According to the latest figures released today by the U.S. Census Bureau, January logged a seasonally adjusted annual rate of 661,000 new single-family home sales. This represents an increase of 1.5% from the previous month and 1.8% from the same period a year prior, but a decline from 2023's high of 728,000 new home sales in July.  

The median sale price of new homes that closed in January was $420,700, which is slightly higher than the $413,100 median price reported for December, but lower than November's median of $428,300.

At the end of January, there were approximately 456,000 new homes for sale, which translates to roughly 8.3 months of supply at the current sales rate. This monthly inventory figure remained unchanged from December. 

Inventory for new homes remains strong compared to existing homes, which ended January with only around three months of supply.

"The new home market has been doing particularly well over the past couple of years because the inventory of existing homes for sale has been so low," said Dr. Lisa Sturtevant, chief economist for Bright MLS. "Last year, new homes accounted for about 30% of the total available homes for sale in the U.S."

Sales and builder confidence up, home sizes down

The slight bump in new home sales in January follows improving homebuilder confidence. Builder sentiment had declined significantly in the fall, coinciding with peak mortgage rates that worsened affordability for many buyers, before improving two months in a row to hit the highest level since late last summer.

But homebuilders are still offering attractive incentives to buyers, particularly mortgage rate buydowns which help reduce the monthly mortgage payment and overall interest paid during the course of the loan term for homebuyers.
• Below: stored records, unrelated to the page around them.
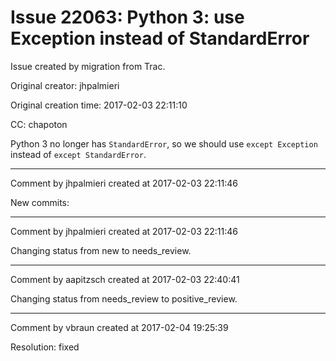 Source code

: # Issue 22063: Python 3: use Exception instead of StandardError

Issue created by migration from Trac.

Original creator: jhpalmieri

Original creation time: 2017-02-03 22:11:10

CC:  chapoton

Python 3 no longer has `StandardError`, so we should use `except Exception` instead of `except StandardError`.



---

Comment by jhpalmieri created at 2017-02-03 22:11:46

New commits:


---

Comment by jhpalmieri created at 2017-02-03 22:11:46

Changing status from new to needs_review.


---

Comment by aapitzsch created at 2017-02-03 22:40:41

Changing status from needs_review to positive_review.


---

Comment by vbraun created at 2017-02-04 19:25:39

Resolution: fixed
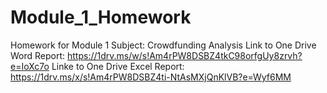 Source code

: # Module_1_Homework
Homework for Module 1
Subject: Crowdfunding Analysis
Link to One Drive Word Report: https://1drv.ms/w/s!Am4rPW8DSBZ4tkC98orfgUy8zrvh?e=IoXc7o
Linke to One Drive Excel Report: https://1drv.ms/x/s!Am4rPW8DSBZ4ti-NtAsMXjQnKlVB?e=Wyf6MM
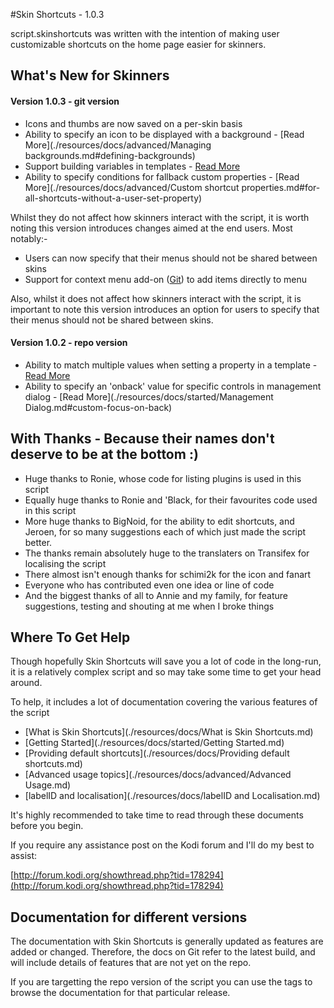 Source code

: #Skin Shortcuts - 1.0.3

script.skinshortcuts was written with the intention of making user customizable shortcuts on the home page easier for skinners.


## What's New for Skinners

#### Version 1.0.3 - git version

- Icons and thumbs are now saved on a per-skin basis
- Ability to specify an icon to be displayed with a background - [Read More](./resources/docs/advanced/Managing backgrounds.md#defining-backgrounds)
- Support building variables in templates - [Read More](./resources/docs/advanced/Templates.md#other-template)
- Ability to specify conditions for fallback custom properties - [Read More](./resources/docs/advanced/Custom shortcut properties.md#for-all-shortcuts-without-a-user-set-property)

Whilst they do not affect how skinners interact with the script, it is worth noting this version introduces changes aimed at the end users. Most notably:-

- Users can now specify that their menus should not be shared between skins
- Support for context menu add-on ([Git](https://github.com/Ignoble61/context.skinshortcuts.addtomenu)) to add items directly to menu

Also, whilst it does not affect how skinners interact with the script, it is important to note this version introduces an option for users to specify that their menus should not be shared between skins.

#### Version 1.0.2 - repo version

- Ability to match multiple values when setting a property in a template - [Read More](./resources/docs/advanced/Templates.md#set-a-property-based-on-the-value-of-a-main-menu-item)
- Ability to specify an 'onback' value for specific controls in management dialog - [Read More](./resources/docs/started/Management Dialog.md#custom-focus-on-back)
 
## With Thanks - Because their names don't deserve to be at the bottom :)

- Huge thanks to Ronie, whose code for listing plugins is used in this script
- Equally huge thanks to Ronie and 'Black, for their favourites code used in this script
- More huge thanks to BigNoid, for the ability to edit shortcuts, and Jeroen, for so many suggestions each of which just made the script better.
- The thanks remain absolutely huge to the translaters on Transifex for localising the script
- There almost isn't enough thanks for schimi2k for the icon and fanart
- Everyone who has contributed even one idea or line of code
- And the biggest thanks of all to Annie and my family, for feature suggestions, testing and shouting at me when I broke things

## Where To Get Help

Though hopefully Skin Shortcuts will save you a lot of code in the long-run, it is a relatively complex script and so may take some time to get your head around.

To help, it includes a lot of documentation covering the various features of the script

* [What is Skin Shortcuts](./resources/docs/What is Skin Shortcuts.md)
* [Getting Started](./resources/docs/started/Getting Started.md)
* [Providing default shortcuts](./resources/docs/Providing default shortcuts.md)
* [Advanced usage topics](./resources/docs/advanced/Advanced Usage.md)
* [labelID and localisation](./resources/docs/labelID and Localisation.md)

It's highly recommended to take time to read through these documents before you begin.

If you require any assistance post on the Kodi forum and I'll do my best to assist:

[http://forum.kodi.org/showthread.php?tid=178294](http://forum.kodi.org/showthread.php?tid=178294)

## Documentation for different versions

The documentation with Skin Shortcuts is generally updated as features are added or changed. Therefore, the docs on Git refer to the latest build, and will include details of features that are not yet on the repo.

If you are targetting the repo version of the script you can use the tags to browse the documentation for that particular release.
"In the new home market, builders have often been able to offer to buy down a buyer's mortgage rates, subsidizing the mortgage payment and making it easier for them to get into a home," Sturtevant said of the trend. "Record profits in recent years have made it possible for builders to offer these concessions. But builders are also cutting prices and building smaller homes."

This "shrink-flation" in new home footprints means that differences in new and existing home sales don't necessarily reflect an apples-to-apples comparison, ING Chief International Economist James Knightley told Real Estate News.

"You're not really comparing the same thing because a new three-bedroom townhouse may be very different from an existing three-bedroom townhouse, which historically was much bigger," he said.

Mortgage rates key to home sale trends

The combination of builder incentives and mortgage rates under 7% have likely contributed to the increase in new home sales — but buyers and homebuilders who are counting on stability in the mortgage market could be in for an unwelcome surprise, Knightley said, hinting that there could be more economic turbulence in the case of a hard reversal from the Fed.

"I guess the key concern for us right now is that the prospect of interest rate cuts from the Federal Reserve has really been scaled back since the start of the year," he said. 

"If the economy stays hot and if inflation stays stickier, then there is that risk that mortgage rates don't go down. In fact, they could go even higher and that could translate into more pain for the property market."